[Dataset entries]
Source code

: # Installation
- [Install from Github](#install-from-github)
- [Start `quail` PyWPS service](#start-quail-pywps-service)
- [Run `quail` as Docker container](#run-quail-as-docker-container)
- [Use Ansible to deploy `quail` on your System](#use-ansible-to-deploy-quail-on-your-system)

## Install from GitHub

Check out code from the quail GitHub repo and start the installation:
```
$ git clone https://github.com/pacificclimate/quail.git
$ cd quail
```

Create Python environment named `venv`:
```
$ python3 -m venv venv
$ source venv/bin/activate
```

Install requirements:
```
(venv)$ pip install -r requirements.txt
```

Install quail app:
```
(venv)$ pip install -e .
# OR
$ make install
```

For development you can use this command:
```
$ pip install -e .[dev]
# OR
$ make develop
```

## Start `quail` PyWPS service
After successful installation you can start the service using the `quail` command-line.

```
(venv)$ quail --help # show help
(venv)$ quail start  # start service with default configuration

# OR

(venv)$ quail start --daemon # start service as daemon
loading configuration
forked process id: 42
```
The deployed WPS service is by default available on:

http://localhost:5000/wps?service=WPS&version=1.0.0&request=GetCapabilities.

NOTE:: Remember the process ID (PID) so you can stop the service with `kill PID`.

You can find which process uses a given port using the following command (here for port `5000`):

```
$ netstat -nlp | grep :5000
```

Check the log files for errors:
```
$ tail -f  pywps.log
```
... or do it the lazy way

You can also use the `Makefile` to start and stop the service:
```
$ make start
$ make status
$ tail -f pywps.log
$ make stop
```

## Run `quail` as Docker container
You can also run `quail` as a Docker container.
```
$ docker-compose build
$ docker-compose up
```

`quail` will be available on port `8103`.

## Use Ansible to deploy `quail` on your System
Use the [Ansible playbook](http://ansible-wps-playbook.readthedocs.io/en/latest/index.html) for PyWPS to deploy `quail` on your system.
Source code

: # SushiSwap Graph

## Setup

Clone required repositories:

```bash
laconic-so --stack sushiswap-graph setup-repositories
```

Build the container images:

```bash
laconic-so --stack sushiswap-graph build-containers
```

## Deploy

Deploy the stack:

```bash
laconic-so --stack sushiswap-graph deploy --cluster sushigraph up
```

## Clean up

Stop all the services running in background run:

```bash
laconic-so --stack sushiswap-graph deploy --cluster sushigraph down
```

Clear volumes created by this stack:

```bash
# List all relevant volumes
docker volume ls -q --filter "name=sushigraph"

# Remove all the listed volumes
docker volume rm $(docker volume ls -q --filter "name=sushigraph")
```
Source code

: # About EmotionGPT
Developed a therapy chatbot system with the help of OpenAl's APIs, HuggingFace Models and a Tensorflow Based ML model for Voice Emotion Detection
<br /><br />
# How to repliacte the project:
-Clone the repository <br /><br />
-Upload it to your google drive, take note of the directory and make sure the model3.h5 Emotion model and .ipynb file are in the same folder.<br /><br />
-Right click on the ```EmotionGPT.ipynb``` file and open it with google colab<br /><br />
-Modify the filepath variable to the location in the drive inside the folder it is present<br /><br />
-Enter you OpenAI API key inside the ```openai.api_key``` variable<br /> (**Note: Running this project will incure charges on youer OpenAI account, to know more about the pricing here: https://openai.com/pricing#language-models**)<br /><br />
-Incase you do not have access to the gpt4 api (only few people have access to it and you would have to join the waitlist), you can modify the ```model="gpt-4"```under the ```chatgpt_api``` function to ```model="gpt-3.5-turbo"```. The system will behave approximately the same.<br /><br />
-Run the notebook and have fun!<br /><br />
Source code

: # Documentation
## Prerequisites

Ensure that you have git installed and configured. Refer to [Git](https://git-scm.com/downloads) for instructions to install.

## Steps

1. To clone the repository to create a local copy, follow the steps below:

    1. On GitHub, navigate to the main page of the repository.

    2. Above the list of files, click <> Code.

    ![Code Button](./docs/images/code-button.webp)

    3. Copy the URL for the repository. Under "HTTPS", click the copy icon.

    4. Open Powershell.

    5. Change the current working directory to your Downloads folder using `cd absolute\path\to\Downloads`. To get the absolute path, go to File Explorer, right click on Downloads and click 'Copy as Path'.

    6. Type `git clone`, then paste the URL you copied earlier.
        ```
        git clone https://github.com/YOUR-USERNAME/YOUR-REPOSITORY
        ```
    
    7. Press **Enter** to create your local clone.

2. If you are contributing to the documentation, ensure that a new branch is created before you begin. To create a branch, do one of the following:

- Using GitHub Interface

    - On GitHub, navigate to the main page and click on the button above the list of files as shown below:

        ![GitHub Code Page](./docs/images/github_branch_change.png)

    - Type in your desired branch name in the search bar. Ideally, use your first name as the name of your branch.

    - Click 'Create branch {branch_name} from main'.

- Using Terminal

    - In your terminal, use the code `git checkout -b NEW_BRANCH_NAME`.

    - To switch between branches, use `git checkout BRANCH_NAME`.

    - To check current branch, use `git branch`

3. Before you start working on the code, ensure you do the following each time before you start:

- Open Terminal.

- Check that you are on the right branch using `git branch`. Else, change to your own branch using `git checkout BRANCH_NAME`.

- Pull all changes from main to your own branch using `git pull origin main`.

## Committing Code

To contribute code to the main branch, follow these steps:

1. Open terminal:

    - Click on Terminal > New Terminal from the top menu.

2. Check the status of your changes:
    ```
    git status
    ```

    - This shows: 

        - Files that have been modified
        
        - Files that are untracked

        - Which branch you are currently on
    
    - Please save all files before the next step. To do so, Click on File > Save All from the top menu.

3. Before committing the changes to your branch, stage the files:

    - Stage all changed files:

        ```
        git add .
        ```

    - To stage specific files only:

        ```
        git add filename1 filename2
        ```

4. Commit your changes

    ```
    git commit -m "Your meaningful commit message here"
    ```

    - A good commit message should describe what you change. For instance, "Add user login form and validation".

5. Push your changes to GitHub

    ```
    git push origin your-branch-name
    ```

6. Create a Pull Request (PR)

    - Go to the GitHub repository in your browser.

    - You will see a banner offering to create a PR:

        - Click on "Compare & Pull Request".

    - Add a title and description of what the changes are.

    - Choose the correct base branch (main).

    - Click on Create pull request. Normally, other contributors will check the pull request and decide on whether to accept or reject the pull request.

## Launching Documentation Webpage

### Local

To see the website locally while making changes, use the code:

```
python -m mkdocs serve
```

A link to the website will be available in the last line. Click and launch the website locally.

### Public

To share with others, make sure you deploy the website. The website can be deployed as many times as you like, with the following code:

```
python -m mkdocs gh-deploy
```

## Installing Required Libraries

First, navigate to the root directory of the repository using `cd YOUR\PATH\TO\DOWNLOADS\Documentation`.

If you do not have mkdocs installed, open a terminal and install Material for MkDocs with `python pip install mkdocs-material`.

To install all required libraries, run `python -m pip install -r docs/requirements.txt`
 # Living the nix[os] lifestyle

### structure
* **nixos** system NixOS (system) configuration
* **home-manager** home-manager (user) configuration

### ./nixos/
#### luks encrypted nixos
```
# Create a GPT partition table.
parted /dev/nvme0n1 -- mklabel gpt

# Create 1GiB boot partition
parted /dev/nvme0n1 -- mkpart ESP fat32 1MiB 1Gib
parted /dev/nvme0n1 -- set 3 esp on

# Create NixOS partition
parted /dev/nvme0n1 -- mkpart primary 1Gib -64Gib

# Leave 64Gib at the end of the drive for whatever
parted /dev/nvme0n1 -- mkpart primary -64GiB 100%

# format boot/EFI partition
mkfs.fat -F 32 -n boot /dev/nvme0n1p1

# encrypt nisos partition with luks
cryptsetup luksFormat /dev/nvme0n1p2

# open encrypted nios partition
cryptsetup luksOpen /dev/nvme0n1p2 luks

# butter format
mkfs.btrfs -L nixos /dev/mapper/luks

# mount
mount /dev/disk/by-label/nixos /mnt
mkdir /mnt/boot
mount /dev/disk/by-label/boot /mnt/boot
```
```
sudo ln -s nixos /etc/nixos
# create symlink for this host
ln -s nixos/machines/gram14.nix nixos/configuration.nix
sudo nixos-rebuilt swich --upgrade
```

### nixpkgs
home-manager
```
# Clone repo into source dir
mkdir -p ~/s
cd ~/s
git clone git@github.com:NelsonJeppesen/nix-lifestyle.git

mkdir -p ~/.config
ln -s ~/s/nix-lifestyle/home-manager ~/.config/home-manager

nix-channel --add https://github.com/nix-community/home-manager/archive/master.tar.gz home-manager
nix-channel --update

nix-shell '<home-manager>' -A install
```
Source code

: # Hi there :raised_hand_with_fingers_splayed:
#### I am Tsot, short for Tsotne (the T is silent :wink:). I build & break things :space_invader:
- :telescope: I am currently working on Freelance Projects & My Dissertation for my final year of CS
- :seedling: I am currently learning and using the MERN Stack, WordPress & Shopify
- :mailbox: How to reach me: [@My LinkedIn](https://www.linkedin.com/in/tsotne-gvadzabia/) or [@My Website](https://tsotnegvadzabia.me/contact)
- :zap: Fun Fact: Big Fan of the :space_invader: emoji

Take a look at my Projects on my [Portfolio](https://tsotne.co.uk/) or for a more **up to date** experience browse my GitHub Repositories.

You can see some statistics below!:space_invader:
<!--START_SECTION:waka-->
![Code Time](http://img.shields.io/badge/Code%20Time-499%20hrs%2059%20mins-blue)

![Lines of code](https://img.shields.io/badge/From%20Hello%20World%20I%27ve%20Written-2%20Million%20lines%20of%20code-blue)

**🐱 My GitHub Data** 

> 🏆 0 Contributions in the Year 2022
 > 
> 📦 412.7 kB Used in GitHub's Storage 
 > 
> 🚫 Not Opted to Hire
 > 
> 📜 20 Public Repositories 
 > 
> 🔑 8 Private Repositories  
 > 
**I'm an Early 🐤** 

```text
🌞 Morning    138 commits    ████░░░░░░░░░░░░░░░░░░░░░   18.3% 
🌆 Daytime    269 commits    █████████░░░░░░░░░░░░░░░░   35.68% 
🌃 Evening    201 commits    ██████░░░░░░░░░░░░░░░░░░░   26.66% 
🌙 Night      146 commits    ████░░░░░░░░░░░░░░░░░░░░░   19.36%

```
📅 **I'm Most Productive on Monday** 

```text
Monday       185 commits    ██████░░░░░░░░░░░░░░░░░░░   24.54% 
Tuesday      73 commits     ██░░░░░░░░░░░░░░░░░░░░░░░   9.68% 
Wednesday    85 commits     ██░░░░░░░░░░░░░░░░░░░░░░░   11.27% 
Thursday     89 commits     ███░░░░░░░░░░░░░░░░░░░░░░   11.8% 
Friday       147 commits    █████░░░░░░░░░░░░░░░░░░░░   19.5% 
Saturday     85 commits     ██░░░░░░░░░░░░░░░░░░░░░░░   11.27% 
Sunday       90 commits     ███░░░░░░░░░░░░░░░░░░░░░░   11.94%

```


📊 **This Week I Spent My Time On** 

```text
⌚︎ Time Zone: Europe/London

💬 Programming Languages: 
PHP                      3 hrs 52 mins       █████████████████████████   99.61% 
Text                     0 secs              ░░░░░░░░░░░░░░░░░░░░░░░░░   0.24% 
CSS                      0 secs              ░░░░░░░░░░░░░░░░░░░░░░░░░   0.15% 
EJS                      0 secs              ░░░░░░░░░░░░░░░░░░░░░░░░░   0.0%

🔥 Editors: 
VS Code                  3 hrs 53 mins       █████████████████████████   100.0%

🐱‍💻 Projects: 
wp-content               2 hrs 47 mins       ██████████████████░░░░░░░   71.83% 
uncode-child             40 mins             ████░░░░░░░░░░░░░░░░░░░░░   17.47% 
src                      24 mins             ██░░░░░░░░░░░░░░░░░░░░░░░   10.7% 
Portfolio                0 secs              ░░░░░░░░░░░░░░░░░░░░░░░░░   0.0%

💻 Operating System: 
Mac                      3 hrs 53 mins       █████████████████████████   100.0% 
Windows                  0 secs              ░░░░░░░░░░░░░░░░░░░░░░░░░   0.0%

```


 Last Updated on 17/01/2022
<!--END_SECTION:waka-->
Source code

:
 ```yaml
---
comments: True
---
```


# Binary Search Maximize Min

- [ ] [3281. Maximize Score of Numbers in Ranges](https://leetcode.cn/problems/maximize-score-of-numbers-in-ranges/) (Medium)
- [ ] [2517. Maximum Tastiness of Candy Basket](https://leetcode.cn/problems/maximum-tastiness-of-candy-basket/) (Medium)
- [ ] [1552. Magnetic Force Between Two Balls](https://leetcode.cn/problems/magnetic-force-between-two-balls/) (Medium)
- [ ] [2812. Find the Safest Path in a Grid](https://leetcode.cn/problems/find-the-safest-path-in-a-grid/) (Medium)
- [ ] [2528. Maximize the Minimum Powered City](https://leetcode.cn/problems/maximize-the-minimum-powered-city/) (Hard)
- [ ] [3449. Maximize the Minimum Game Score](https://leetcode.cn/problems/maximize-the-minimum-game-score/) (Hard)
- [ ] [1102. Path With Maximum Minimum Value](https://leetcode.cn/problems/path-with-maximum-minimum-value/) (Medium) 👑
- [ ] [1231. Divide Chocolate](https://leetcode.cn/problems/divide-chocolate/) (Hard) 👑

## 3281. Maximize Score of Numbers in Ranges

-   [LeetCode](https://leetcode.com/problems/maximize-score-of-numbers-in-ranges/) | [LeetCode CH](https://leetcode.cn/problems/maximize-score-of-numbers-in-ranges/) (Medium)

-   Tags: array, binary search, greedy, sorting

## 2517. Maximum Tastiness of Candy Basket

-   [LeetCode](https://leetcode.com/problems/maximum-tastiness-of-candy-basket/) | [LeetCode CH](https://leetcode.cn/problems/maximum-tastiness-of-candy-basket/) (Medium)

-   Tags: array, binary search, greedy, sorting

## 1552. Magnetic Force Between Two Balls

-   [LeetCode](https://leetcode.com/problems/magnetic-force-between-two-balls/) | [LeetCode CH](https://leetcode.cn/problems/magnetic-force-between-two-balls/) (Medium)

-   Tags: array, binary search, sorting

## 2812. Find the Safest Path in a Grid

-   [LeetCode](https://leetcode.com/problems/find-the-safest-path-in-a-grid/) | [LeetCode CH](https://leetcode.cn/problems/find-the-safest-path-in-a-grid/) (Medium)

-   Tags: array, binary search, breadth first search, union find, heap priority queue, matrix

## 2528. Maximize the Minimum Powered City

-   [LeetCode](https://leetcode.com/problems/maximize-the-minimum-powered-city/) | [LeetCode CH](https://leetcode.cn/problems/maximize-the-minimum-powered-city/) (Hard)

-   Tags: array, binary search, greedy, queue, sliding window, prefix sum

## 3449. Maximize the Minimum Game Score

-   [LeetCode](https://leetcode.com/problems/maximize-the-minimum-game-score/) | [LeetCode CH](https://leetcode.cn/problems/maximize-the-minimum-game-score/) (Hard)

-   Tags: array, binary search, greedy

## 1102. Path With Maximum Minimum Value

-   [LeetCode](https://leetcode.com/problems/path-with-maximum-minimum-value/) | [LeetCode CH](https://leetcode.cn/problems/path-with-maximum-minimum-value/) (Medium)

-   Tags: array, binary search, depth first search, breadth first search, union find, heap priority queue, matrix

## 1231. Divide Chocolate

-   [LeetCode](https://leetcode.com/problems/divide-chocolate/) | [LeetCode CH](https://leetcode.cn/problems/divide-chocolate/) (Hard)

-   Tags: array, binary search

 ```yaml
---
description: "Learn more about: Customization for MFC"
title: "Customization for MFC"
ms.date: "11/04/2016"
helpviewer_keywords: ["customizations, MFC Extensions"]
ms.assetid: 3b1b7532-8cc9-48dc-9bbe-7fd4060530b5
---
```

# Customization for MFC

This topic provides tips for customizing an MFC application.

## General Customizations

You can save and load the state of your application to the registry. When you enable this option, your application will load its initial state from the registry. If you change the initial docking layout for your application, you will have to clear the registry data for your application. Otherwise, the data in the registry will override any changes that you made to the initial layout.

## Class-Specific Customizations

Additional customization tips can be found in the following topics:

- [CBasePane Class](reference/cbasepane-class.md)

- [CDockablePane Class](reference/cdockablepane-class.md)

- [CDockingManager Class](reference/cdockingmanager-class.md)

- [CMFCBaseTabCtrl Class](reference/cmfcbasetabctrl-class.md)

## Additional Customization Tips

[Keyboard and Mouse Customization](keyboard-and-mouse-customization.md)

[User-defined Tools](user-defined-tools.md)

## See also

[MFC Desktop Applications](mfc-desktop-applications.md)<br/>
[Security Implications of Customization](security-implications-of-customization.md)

What the task asks: Your reply should be one number: how many lines in the entries above contain the word "parted".

Written answer: 5